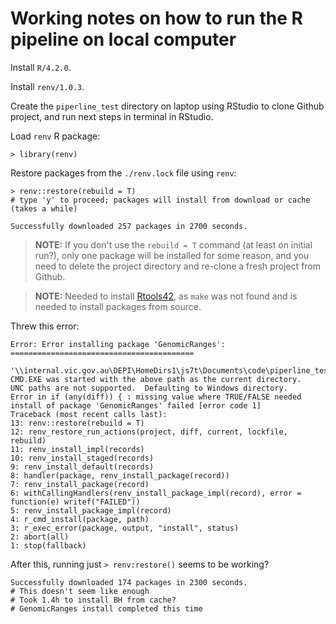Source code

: # Working notes on how to run the R pipeline on local computer

Install `R/4.2.0`.

Install `renv/1.0.3`.

Create the `piperline_test` directory on laptop using RStudio to clone Github project, and run next steps in terminal in RStudio. 

Load `renv` R package:

    > library(renv)

Restore packages from the `./renv.lock` file using `renv`:

    > renv::restore(rebuild = T)
    # type 'y' to proceed; packages will install from download or cache (takes a while)
    
    Successfully downloaded 257 packages in 2700 seconds.

> **NOTE:** If you don't use the `rebuild = T` command (at least on initial run?), only one package will be installed for some reason, and you need to delete the project directory and re-clone a fresh project from Github.

> **NOTE:** Needed to install [Rtools42](https://cran.r-project.org/bin/windows/Rtools/rtools42/rtools.html), as `make` was not found and is needed to install packages from source.

Threw this error:

    Error: Error installing package 'GenomicRanges':
    =========================================

    '\\internal.vic.gov.au\DEPI\HomeDirs1\js7t\Documents\code\piperline_test'
    CMD.EXE was started with the above path as the current directory.
    UNC paths are not supported.  Defaulting to Windows directory.
    Error in if (any(diff)) { : missing value where TRUE/FALSE needed
    install of package 'GenomicRanges' failed [error code 1]
    Traceback (most recent calls last):
    13: renv::restore(rebuild = T)
    12: renv_restore_run_actions(project, diff, current, lockfile, rebuild)
    11: renv_install_impl(records)
    10: renv_install_staged(records)
    9: renv_install_default(records)
    8: handler(package, renv_install_package(record))
    7: renv_install_package(record)
    6: withCallingHandlers(renv_install_package_impl(record), error = function(e) writef("FAILED"))
    5: renv_install_package_impl(record)
    4: r_cmd_install(package, path)
    3: r_exec_error(package, output, "install", status)
    2: abort(all)
    1: stop(fallback)

After this, running just `> renv:restore()` seems to be working?

    Successfully downloaded 174 packages in 2300 seconds.
    # This doesn't seem like enough
    # Took 1.4h to install BH from cache?
    # GenomicRanges install completed this time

☆ ☆ ☆ ☆ ☆ ☆ ☆

## YOUR TASK
Output only the lines from the one that contains "Error: Error installing" through the final line of the records, exactly as given.

## SOLUTION TO THIS TASK
    Error: Error installing package 'GenomicRanges':
    =========================================

    '\\internal.vic.gov.au\DEPI\HomeDirs1\js7t\Documents\code\piperline_test'
    CMD.EXE was started with the above path as the current directory.
    UNC paths are not supported.  Defaulting to Windows directory.
    Error in if (any(diff)) { : missing value where TRUE/FALSE needed
    install of package 'GenomicRanges' failed [error code 1]
    Traceback (most recent calls last):
    13: renv::restore(rebuild = T)
    12: renv_restore_run_actions(project, diff, current, lockfile, rebuild)
    11: renv_install_impl(records)
    10: renv_install_staged(records)
    9: renv_install_default(records)
    8: handler(package, renv_install_package(record))
    7: renv_install_package(record)
    6: withCallingHandlers(renv_install_package_impl(record), error = function(e) writef("FAILED"))
    5: renv_install_package_impl(record)
    4: r_cmd_install(package, path)
    3: r_exec_error(package, output, "install", status)
    2: abort(all)
    1: stop(fallback)

After this, running just `> renv:restore()` seems to be working?

    Successfully downloaded 174 packages in 2300 seconds.
    # This doesn't seem like enough
    # Took 1.4h to install BH from cache?
    # GenomicRanges install completed this time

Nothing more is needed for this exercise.